Domain-specific knowledge
For specialized domains, create custom knowledge bases or retrieval systems that contain verified information relevant to your application.
Calibrate confidence
Train your system to accurately represent its confidence level. Models should express appropriate uncertainty when dealing with ambiguous or incomplete information.
Progressive disclosure
Consider revealing information in stages, with increasing verification for more detailed claims. Start with high-confidence facts before providing specifics.
Continuous evaluation
Regularly test your system against new examples of potential hallucinations.
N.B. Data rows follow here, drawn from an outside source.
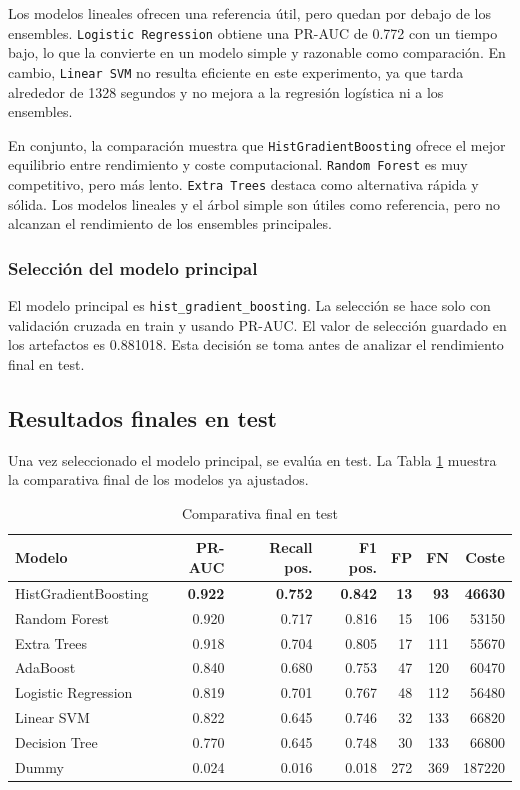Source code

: \documentclass[11pt,a4paper]{article}
\begin{document}
Los modelos lineales ofrecen una referencia útil, pero quedan por debajo de los ensembles. \texttt{Logistic Regression} obtiene una PR-AUC de 0.772 con un tiempo bajo, lo que la convierte en un modelo simple y razonable como comparación. En cambio, \texttt{Linear SVM} no resulta eficiente en este experimento, ya que tarda alrededor de 1328 segundos y no mejora a la regresión logística ni a los ensembles.

En conjunto, la comparación muestra que \texttt{HistGradientBoosting} ofrece el mejor equilibrio entre rendimiento y coste computacional. \texttt{Random Forest} es muy competitivo, pero más lento. \texttt{Extra Trees} destaca como alternativa rápida y sólida. Los modelos lineales y el árbol simple son útiles como referencia, pero no alcanzan el rendimiento de los ensembles principales.

\subsubsection{Selección del modelo principal}

El modelo principal es \texttt{hist\_gradient\_boosting}. La selección se hace solo con validación cruzada en train y usando PR-AUC. El valor de selección guardado en los artefactos es 0.881018. Esta decisión se toma antes de analizar el rendimiento final en test.

\subsection{Resultados finales en test}
\label{sec_test}

Una vez seleccionado el modelo principal, se evalúa en test. La Tabla \ref{tab_test} muestra la comparativa final de los modelos ya ajustados.

\begin{table}[H]
\centering
\caption{Comparativa final en test}
\label{tab_test}
\small
\begin{tabular}{@{}lrrrrrr@{}}
\toprule
\textbf{Modelo} & \textbf{PR-AUC} & \textbf{Recall pos.} & \textbf{F1 pos.} & \textbf{FP} & \textbf{FN} & \textbf{Coste}\\
\midrule
\rowcolor{bestrow} HistGradientBoosting & \textbf{0.922} & \textbf{0.752} & \textbf{0.842} & \textbf{13} & \textbf{93} & \textbf{46630}\\
Random Forest & 0.920 & 0.717 & 0.816 & 15 & 106 & 53150\\
Extra Trees & 0.918 & 0.704 & 0.805 & 17 & 111 & 55670\\
AdaBoost & 0.840 & 0.680 & 0.753 & 47 & 120 & 60470\\
Logistic Regression & 0.819 & 0.701 & 0.767 & 48 & 112 & 56480\\
Linear SVM & 0.822 & 0.645 & 0.746 & 32 & 133 & 66820\\
Decision Tree & 0.770 & 0.645 & 0.748 & 30 & 133 & 66800\\
Dummy & 0.024 & 0.016 & 0.018 & 272 & 369 & 187220\\
\bottomrule
\end{tabular}
\end{table}
\end{document}
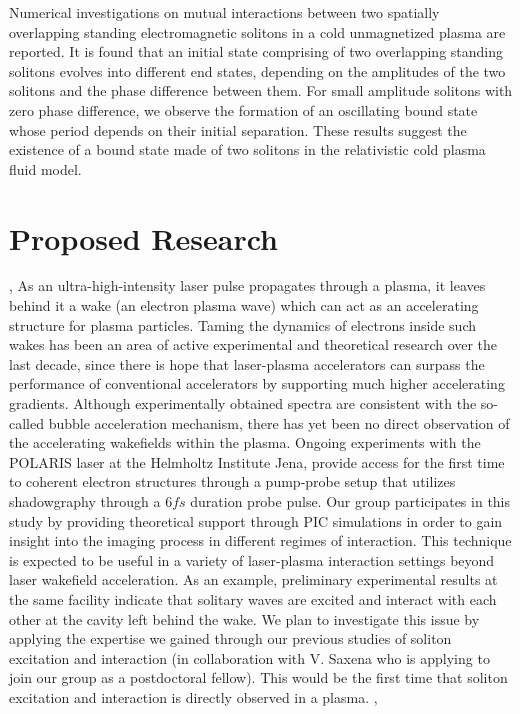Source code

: \documentclass[11pt,a4paper,final]{moderncv}
\begin{document}
Numerical investigations on mutual interactions between two spatially overlapping standing electromagnetic solitons 
in a cold unmagnetized plasma are reported. It is found that an initial state comprising of two overlapping standing solitons 
evolves into different end states, depending on the amplitudes of the two solitons and the phase difference between them. 
For small amplitude solitons with zero phase difference, we observe the formation of an oscillating bound state whose 
period depends on their initial separation. These results suggest the existence of a bound state made of two solitons 
in the relativistic cold plasma fluid model.


\section{Proposed Research}
\sep
{}
As an ultra-high-intensity laser pulse propagates through a plasma, it leaves behind it a wake (an electron plasma wave) which can act as an accelerating
structure for plasma particles. Taming the dynamics of electrons inside such wakes has been an area of active experimental and theoretical research over 
the last decade, since there is hope that laser-plasma accelerators can surpass the performance of conventional accelerators by supporting 
much higher accelerating gradients. Although experimentally obtained spectra are consistent with the so-called bubble acceleration mechanism,
there has yet been no direct observation of the accelerating wakefields within the plasma. Ongoing experiments with the POLARIS laser at the
Helmholtz Institute Jena, provide access for the first time to coherent electron structures through a pump-probe setup that utilizes shadowgraphy 
through a $6fs$ duration probe pulse. Our group participates in this study by providing theoretical support through PIC simulations in order to
gain insight into the imaging process in different regimes of interaction. This technique is expected to be useful in a variety of 
laser-plasma interaction settings beyond laser wakefield acceleration. As an example, preliminary experimental results at the same facility indicate that solitary waves 
are excited and interact with each other at the cavity left behind the wake. We plan to investigate this issue by applying the expertise we gained through
our previous studies of soliton excitation and interaction (in collaboration with V. Saxena who is applying to join our group as a postdoctoral fellow).
This would be the first time that soliton excitation and interaction is directly observed in a plasma.
\sep
\end{document}
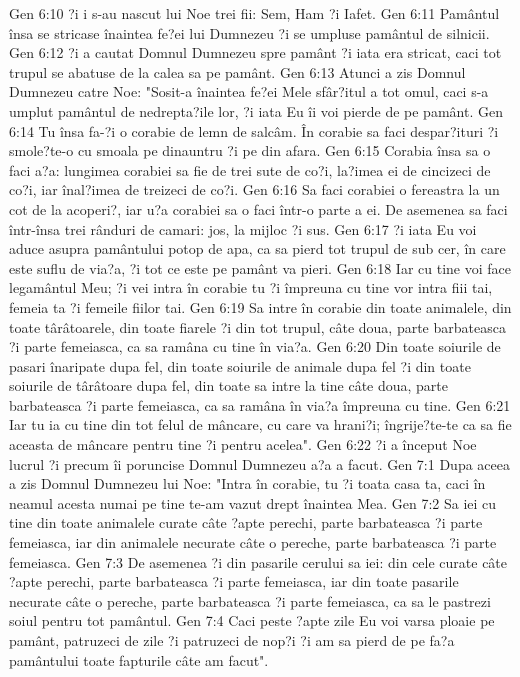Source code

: Gen 6:10  ?i i s-au nascut lui Noe trei fii: Sem, Ham ?i Iafet.
Gen 6:11  Pamântul însa se stricase înaintea fe?ei lui Dumnezeu ?i se umpluse pamântul de silnicii.
Gen 6:12  ?i a cautat Domnul Dumnezeu spre pamânt ?i iata era stricat, caci tot trupul se abatuse de la calea sa pe pamânt.
Gen 6:13  Atunci a zis Domnul Dumnezeu catre Noe: "Sosit-a înaintea fe?ei Mele sfâr?itul a tot omul, caci s-a umplut pamântul de nedrepta?ile lor, ?i iata Eu îi voi pierde de pe pamânt.
Gen 6:14  Tu însa fa-?i o corabie de lemn de salcâm. În corabie sa faci despar?ituri ?i smole?te-o cu smoala pe dinauntru ?i pe din afara.
Gen 6:15  Corabia însa sa o faci a?a: lungimea corabiei sa fie de trei sute de co?i, la?imea ei de cincizeci de co?i, iar înal?imea de treizeci de co?i.
Gen 6:16  Sa faci corabiei o fereastra la un cot de la acoperi?, iar u?a corabiei sa o faci într-o parte a ei. De asemenea sa faci într-însa trei rânduri de camari: jos, la mijloc ?i sus.
Gen 6:17  ?i iata Eu voi aduce asupra pamântului potop de apa, ca sa pierd tot trupul de sub cer, în care este suflu de via?a, ?i tot ce este pe pamânt va pieri.
Gen 6:18  Iar cu tine voi face legamântul Meu; ?i vei intra în corabie tu ?i împreuna cu tine vor intra fiii tai, femeia ta ?i femeile fiilor tai.
Gen 6:19  Sa intre în corabie din toate animalele, din toate târâtoarele, din toate fiarele ?i din tot trupul, câte doua, parte barbateasca ?i parte femeiasca, ca sa ramâna cu tine în via?a.
Gen 6:20  Din toate soiurile de pasari înaripate dupa fel, din toate soiurile de animale dupa fel ?i din toate soiurile de târâtoare dupa fel, din toate sa intre la tine câte doua, parte barbateasca ?i parte femeiasca, ca sa ramâna în via?a împreuna cu tine.
Gen 6:21  Iar tu ia cu tine din tot felul de mâncare, cu care va hrani?i; îngrije?te-te ca sa fie aceasta de mâncare pentru tine ?i pentru acelea".
Gen 6:22  ?i a început Noe lucrul ?i precum îi poruncise Domnul Dumnezeu a?a a facut.
Gen 7:1  Dupa aceea a zis Domnul Dumnezeu lui Noe: "Intra în corabie, tu ?i toata casa ta, caci în neamul acesta numai pe tine te-am vazut drept înaintea Mea.
Gen 7:2  Sa iei cu tine din toate animalele curate câte ?apte perechi, parte barbateasca ?i parte femeiasca, iar din animalele necurate câte o pereche, parte barbateasca ?i parte femeiasca.
Gen 7:3  De asemenea ?i din pasarile cerului sa iei: din cele curate câte ?apte perechi, parte barbateasca ?i parte femeiasca, iar din toate pasarile necurate câte o pereche, parte barbateasca ?i parte femeiasca, ca sa le pastrezi soiul pentru tot pamântul.
Gen 7:4  Caci peste ?apte zile Eu voi varsa ploaie pe pamânt, patruzeci de zile ?i patruzeci de nop?i ?i am sa pierd de pe fa?a pamântului toate fapturile câte am facut".

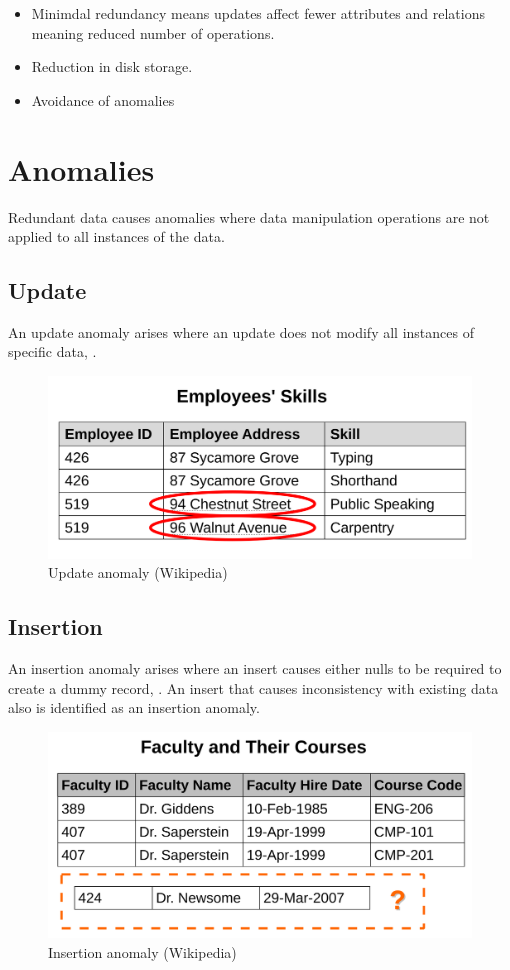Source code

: \begin{itemize}
\item
  Minimdal redundancy means updates affect fewer attributes and
  relations meaning reduced number of operations.
\item
  Reduction in disk storage.
\item
  Avoidance of anomalies
\end{itemize}

\newpage
\section{Anomalies}\label{anomalies}

Redundant data causes anomalies where data manipulation operations are
not applied to all instances of the data.

\subsection{Update}\label{update}

An update anomaly arises where an update does not modify all instances
of specific data, .

\begin{figure}[htbp]
\centering
\includegraphics[width=0.5\linewidth]{update_anomaly}
\caption{Update anomaly (Wikipedia){}}
\end{figure}

\subsection{Insertion}\label{insertion}

An insertion anomaly arises where an insert causes either nulls to be
required to create a dummy record, .
An insert that causes inconsistency with existing data also is
identified as an insertion anomaly.

\begin{figure}[htbp]
\centering
\includegraphics[width=0.5\linewidth]{insertion_anomaly}
\caption{Insertion anomaly (Wikipedia){}}
\end{figure}


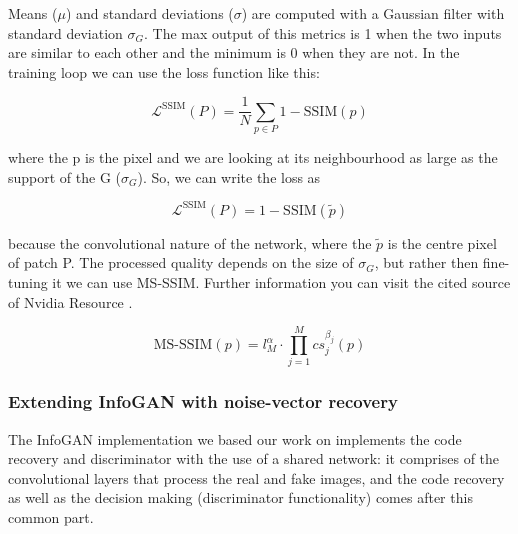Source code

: \documentclass{egpubl}
\begin{document}
Means ($\mu$) and standard deviations ($\sigma$) are computed with a Gaussian filter with standard deviation $\sigma_G$. The max output of this metrics is 1 when the two inputs are similar to each other and the minimum is 0 when they are not. In the training loop we can use the loss function like this:

\begin{equation}
\mathcal{L}^{\mathrm{SSIM}}(P) = \frac{1}{N}\sum_{p \in P}1-\mathrm{SSIM}(p)
\end{equation}

where the p is the pixel and we are looking at its neighbourhood as large as the support of the G ($\sigma_G$). So, we can write the loss as

\begin{equation}
\mathcal{L}^{\mathrm{SSIM}}(P) = 1-\mathrm{SSIM}(\tilde{p})
\end{equation}

because the convolutional nature of the network, where the $\tilde{p}$ is the centre pixel of patch P. 
The processed quality depends on the size of $\sigma_G$, but rather then fine-tuning it we can use MS-SSIM. Further information you can visit the cited source of Nvidia Resource \cite{zhao2015loss}.

\begin{equation}
\mathrm{MS\mbox{-}SSIM}(p) = l_M^\alpha \cdot \prod_{j=1}^{M}cs_j^{\beta_j}(p)
\end{equation}



\subsubsection{Extending InfoGAN with noise-vector recovery}

The InfoGAN implementation we based our work on implements the code recovery and discriminator with the use of a shared network: it comprises of the convolutional layers that process the real and fake images, and the code recovery as well as the decision making (discriminator functionality) comes after this common part.
\end{document}
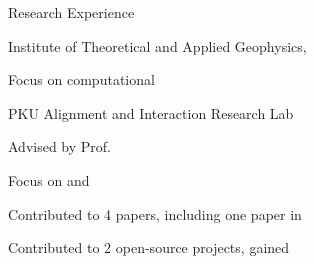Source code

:\begin{rubric}{Research Experience}


  \listitem{} Institute of Theoretical and Applied Geophysics,

  \listitem{} Focus on computational 


  \listitem{} PKU Alignment and Interaction Research Lab

  \listitem{} Advised by
  Prof.~\href{https://www.yangyaodong.com}{}

  \listitem{} Focus on  and 

  \listitem{} Contributed to 4 papers, including one  paper in 

  \listitem{} Contributed to 2 open-source projects, gained 
\end{rubric}
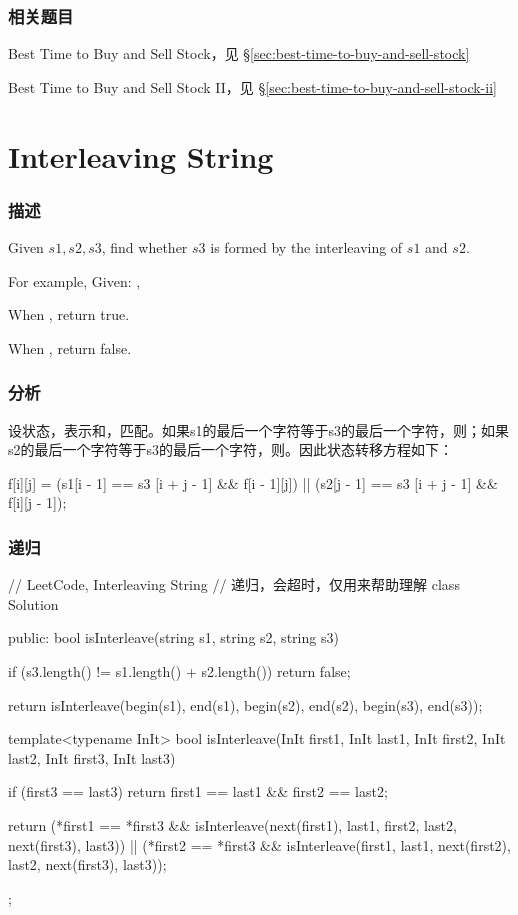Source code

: \subsubsection{相关题目}
\begindot
\item Best Time to Buy and Sell Stock，见 \S \ref{sec:best-time-to-buy-and-sell-stock}
\item Best Time to Buy and Sell Stock II，见 \S \ref{sec:best-time-to-buy-and-sell-stock-ii}
\myenddot


\section{Interleaving String} %
\label{sec:interleaving-string}


\subsubsection{描述}
Given $s1, s2, s3$, find whether $s3$ is formed by the interleaving of $s1$ and $s2$.

For example, Given: ,

When , return true.

When , return false.


\subsubsection{分析}
设状态，表示和，匹配。如果s1的最后一个字符等于s3的最后一个字符，则；如果s2的最后一个字符等于s3的最后一个字符，则。因此状态转移方程如下：
\begin{Code}
f[i][j] = (s1[i - 1] == s3 [i + j - 1] && f[i - 1][j])
       || (s2[j - 1] == s3 [i + j - 1] && f[i][j - 1]);
\end{Code}


\subsubsection{递归}
\begin{Code}
// LeetCode, Interleaving String
// 递归，会超时，仅用来帮助理解
class Solution {
public:
    bool isInterleave(string s1, string s2, string s3) {
        if (s3.length() != s1.length() + s2.length())
            return false;

        return isInterleave(begin(s1), end(s1), begin(s2), end(s2),
                begin(s3), end(s3));
    }

    template<typename InIt>
    bool isInterleave(InIt first1, InIt last1, InIt first2, InIt last2,
            InIt first3, InIt last3) {
        if (first3 == last3)
            return first1 == last1 && first2 == last2;

        return (*first1 == *first3
                && isInterleave(next(first1), last1, first2, last2,
                        next(first3), last3))
                || (*first2 == *first3
                        && isInterleave(first1, last1, next(first2), last2,
                                next(first3), last3));
    }
};
\end{Code}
Build a test suite of challenging cases that target known weaknesses.
Human-in-the-loop
For critical applications, maintain human oversight for final verification. Design workflows where humans can efficiently review and correct model outputs.
Feedback integration
Create mechanisms to learn from identified hallucinations. Use feedback loops to continuously improve your system’s factual accuracy over time.
Contextual awareness
Adjust verification stringency based on the stakes of the interaction. Apply more rigorous checks for high-risk domains like healthcare or finance.